The Delhi Charter School students is now invited to participate in the Robotics World Championship in April.

The robot is conducted by multiple engines programmed with the controller to move or pick up objects for points. The four high school students competed against dozens of other robotic teams. After months of preparation, they brought home first place.

“About 14 hours all together competing, but it was worth it, honestly,” said Rylee Graham, a senior student.

The students started building –what they call ‘guts’ this past summer. Each person had a different job in building it.

“He is the one who does all the competition driving and everything, I do the programming, and then we all build,” said Graham.
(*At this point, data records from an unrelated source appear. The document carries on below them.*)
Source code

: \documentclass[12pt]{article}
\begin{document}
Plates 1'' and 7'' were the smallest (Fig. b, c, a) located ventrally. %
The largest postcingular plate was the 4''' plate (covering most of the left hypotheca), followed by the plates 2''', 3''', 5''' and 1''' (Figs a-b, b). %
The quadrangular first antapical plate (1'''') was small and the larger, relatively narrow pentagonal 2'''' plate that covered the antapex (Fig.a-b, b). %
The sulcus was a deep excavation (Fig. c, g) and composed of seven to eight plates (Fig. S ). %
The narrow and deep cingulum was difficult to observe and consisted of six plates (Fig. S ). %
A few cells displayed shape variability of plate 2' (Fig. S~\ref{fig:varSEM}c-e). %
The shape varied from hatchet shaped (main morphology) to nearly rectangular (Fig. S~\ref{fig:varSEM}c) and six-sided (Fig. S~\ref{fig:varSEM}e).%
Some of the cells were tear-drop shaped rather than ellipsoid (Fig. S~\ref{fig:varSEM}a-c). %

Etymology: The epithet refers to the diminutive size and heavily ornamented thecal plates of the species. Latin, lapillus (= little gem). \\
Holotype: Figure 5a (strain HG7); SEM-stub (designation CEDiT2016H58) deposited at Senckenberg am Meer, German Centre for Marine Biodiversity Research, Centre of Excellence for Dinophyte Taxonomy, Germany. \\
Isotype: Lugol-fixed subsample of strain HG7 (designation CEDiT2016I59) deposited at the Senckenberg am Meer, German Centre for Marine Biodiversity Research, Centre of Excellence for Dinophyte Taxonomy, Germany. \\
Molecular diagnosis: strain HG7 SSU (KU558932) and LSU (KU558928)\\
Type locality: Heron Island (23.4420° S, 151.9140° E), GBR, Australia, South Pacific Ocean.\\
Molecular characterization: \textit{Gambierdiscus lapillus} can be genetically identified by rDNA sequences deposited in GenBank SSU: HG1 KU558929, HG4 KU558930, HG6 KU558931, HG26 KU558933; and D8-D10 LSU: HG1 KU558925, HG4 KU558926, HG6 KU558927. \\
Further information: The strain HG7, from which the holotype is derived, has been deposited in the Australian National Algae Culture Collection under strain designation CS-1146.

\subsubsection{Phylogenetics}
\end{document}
Together, the students were able to code the engines to tell the robot what to do. How to spin, pick up disks, and roll the bars all for points.

“There are lots of ways to play the game. There isn’t always a set of meta, but traditionally there is one way of scoring better than others,” said Ashton Harrell
Another senior student.

“Matches are very short, so you have to think fast if something goes wrong,” explained Graham.

One of the valuable skills learned among engineering and life skills includes communication. Something this 14-year-old student, Crestin Knight, has learned when competitions get heated.

“Calm down, seat down and take a breather or something like that. kind of just understand it and resolve it.”

Even though the students have established a meta, an ideal robot and way of score and play. The Robotics World Championship may push them to the limit in the game and in their lives.

“The excitement, the adrenaline that you are going to get there from being able to compete there,” said Knight.

“The way that people play the game is going to change as the manual is updated. Our robot is good now but we want it to tear. we want it to be able to compete with anyone,” said Harrell.

“As I started to compete, and I felt the energy of competition, I started getting better at everything I was doing. I completely fell in love with it,” said Graham.

Science teacher Eric Vidrine says this is a proud moment for the Delhi community.

“We are not just a farming community. These kids are going to be able to go off and be engineers and be computer programmers, and even in a small rural town like Delhi, we do have this type of technology here, and we really have these smart kids.”

The team has earned an invitation to participate in the Robotics World Championship in Dallas this upcoming April.